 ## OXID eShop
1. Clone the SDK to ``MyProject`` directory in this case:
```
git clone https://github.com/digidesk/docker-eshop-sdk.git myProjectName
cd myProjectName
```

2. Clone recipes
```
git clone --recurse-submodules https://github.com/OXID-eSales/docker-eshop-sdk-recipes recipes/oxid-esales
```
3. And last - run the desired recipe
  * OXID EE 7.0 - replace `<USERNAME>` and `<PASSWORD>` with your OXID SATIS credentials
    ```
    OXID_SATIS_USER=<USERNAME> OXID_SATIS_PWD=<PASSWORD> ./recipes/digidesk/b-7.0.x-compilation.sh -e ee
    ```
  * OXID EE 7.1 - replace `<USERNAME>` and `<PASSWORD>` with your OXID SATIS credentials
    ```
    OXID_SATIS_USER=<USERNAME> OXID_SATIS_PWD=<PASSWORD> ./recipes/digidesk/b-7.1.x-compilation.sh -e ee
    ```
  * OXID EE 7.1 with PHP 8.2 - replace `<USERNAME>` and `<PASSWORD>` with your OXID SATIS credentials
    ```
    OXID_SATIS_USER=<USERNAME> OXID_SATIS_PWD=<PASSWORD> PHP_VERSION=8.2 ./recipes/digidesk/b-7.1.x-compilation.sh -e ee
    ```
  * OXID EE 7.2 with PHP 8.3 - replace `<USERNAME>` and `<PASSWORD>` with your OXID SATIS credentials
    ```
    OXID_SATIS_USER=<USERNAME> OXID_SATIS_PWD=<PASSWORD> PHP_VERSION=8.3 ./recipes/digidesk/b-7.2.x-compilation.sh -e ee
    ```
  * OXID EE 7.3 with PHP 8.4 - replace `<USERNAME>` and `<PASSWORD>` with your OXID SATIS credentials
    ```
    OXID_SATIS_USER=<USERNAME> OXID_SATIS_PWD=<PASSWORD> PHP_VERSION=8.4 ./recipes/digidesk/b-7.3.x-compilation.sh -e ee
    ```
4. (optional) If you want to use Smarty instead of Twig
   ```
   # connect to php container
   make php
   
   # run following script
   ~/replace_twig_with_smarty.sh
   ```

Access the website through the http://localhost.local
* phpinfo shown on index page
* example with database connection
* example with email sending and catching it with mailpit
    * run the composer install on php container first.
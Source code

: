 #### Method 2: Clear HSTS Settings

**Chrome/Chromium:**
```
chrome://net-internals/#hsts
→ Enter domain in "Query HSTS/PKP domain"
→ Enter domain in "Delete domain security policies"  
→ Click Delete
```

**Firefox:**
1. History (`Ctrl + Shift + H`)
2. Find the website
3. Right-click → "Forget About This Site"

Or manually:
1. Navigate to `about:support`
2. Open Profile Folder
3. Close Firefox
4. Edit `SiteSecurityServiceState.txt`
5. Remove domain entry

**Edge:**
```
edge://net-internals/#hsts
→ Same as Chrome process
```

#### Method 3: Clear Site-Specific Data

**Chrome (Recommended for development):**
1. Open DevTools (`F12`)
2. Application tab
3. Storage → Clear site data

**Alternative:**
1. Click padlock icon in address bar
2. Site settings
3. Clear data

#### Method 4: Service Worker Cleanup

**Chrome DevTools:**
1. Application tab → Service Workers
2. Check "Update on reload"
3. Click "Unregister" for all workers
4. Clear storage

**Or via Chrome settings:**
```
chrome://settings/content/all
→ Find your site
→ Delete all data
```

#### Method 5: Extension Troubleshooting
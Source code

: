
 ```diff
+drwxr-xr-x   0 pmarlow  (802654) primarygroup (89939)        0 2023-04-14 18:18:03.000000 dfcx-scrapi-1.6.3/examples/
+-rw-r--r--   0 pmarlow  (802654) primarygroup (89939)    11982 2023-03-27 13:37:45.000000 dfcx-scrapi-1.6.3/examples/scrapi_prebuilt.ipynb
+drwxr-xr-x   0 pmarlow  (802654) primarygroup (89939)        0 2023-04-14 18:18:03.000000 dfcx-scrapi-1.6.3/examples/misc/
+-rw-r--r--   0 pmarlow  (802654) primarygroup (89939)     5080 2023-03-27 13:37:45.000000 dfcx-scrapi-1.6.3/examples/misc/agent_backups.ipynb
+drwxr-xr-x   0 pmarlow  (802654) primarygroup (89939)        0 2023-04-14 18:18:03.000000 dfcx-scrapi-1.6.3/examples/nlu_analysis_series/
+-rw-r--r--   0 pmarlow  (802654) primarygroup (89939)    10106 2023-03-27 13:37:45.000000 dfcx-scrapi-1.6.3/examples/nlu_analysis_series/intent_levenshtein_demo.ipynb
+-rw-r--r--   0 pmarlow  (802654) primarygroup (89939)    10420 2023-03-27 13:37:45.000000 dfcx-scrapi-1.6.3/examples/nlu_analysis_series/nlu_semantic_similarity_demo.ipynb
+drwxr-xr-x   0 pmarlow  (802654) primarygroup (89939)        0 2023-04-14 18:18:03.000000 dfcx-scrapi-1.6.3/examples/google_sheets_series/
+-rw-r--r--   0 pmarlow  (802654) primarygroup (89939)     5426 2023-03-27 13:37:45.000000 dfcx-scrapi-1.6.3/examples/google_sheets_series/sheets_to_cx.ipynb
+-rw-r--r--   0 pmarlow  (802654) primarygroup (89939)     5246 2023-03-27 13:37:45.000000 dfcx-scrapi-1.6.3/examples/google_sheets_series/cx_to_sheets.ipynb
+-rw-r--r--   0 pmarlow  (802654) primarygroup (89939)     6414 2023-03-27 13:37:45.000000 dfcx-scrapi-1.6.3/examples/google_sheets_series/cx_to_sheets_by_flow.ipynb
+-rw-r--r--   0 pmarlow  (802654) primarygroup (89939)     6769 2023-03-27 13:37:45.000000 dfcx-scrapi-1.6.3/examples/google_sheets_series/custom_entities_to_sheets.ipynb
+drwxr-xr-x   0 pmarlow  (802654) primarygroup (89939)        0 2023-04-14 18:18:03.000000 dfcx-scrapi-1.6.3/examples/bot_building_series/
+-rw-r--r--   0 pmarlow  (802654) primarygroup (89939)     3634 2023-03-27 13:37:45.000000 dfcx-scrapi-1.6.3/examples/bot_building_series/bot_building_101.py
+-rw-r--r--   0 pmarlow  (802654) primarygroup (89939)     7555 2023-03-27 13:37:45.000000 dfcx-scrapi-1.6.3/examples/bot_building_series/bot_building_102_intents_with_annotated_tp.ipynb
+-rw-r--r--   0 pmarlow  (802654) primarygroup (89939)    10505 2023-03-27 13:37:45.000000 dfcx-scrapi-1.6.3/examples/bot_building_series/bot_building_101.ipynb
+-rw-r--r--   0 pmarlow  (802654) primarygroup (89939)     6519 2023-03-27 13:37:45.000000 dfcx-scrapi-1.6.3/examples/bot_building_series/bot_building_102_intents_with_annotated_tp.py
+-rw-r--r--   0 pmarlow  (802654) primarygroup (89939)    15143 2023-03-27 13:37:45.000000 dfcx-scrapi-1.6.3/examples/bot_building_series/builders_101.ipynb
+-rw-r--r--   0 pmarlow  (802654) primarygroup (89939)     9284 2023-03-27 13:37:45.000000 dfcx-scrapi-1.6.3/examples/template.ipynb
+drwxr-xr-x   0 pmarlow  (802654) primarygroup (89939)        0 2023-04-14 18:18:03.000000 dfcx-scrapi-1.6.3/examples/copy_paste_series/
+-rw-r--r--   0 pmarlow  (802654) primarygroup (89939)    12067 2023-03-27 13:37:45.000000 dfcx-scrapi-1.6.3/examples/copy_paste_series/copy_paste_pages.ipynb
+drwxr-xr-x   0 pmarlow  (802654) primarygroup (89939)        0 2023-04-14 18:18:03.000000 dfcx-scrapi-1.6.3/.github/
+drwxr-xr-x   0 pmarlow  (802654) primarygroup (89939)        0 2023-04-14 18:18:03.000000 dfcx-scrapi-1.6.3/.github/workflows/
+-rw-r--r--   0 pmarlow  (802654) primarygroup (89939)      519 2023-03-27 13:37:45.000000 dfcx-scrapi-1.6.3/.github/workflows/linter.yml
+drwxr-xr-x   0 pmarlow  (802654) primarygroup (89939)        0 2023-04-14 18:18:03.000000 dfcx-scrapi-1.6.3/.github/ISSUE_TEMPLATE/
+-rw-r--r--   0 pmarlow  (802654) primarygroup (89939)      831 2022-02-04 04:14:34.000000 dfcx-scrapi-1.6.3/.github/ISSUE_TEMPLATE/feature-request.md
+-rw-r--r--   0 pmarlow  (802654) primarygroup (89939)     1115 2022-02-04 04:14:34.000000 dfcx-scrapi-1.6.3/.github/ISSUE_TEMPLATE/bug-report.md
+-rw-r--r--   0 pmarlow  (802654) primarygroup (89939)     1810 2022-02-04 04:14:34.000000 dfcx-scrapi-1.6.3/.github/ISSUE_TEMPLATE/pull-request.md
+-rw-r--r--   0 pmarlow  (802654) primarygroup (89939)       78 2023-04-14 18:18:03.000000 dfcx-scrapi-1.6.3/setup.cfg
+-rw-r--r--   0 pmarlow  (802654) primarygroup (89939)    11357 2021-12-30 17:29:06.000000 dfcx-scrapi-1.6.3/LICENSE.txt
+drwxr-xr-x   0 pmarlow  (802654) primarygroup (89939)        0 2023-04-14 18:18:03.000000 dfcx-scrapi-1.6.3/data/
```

============================================================

Task item: Using the data above, restate word for word the lines from its opening line through the line that contains "with database connection", and no more.

Exercise solution:
 ## OXID eShop
1. Clone the SDK to ``MyProject`` directory in this case:
```
git clone https://github.com/digidesk/docker-eshop-sdk.git myProjectName
cd myProjectName
```

2. Clone recipes
```
git clone --recurse-submodules https://github.com/OXID-eSales/docker-eshop-sdk-recipes recipes/oxid-esales
```
3. And last - run the desired recipe
  * OXID EE 7.0 - replace `<USERNAME>` and `<PASSWORD>` with your OXID SATIS credentials
    ```
    OXID_SATIS_USER=<USERNAME> OXID_SATIS_PWD=<PASSWORD> ./recipes/digidesk/b-7.0.x-compilation.sh -e ee
    ```
  * OXID EE 7.1 - replace `<USERNAME>` and `<PASSWORD>` with your OXID SATIS credentials
    ```
    OXID_SATIS_USER=<USERNAME> OXID_SATIS_PWD=<PASSWORD> ./recipes/digidesk/b-7.1.x-compilation.sh -e ee
    ```
  * OXID EE 7.1 with PHP 8.2 - replace `<USERNAME>` and `<PASSWORD>` with your OXID SATIS credentials
    ```
    OXID_SATIS_USER=<USERNAME> OXID_SATIS_PWD=<PASSWORD> PHP_VERSION=8.2 ./recipes/digidesk/b-7.1.x-compilation.sh -e ee
    ```
  * OXID EE 7.2 with PHP 8.3 - replace `<USERNAME>` and `<PASSWORD>` with your OXID SATIS credentials
    ```
    OXID_SATIS_USER=<USERNAME> OXID_SATIS_PWD=<PASSWORD> PHP_VERSION=8.3 ./recipes/digidesk/b-7.2.x-compilation.sh -e ee
    ```
  * OXID EE 7.3 with PHP 8.4 - replace `<USERNAME>` and `<PASSWORD>` with your OXID SATIS credentials
    ```
    OXID_SATIS_USER=<USERNAME> OXID_SATIS_PWD=<PASSWORD> PHP_VERSION=8.4 ./recipes/digidesk/b-7.3.x-compilation.sh -e ee
    ```
4. (optional) If you want to use Smarty instead of Twig
   ```
   # connect to php container
   make php
   
   # run following script
   ~/replace_twig_with_smarty.sh
   ```

Access the website through the http://localhost.local
* phpinfo shown on index page
* example with database connection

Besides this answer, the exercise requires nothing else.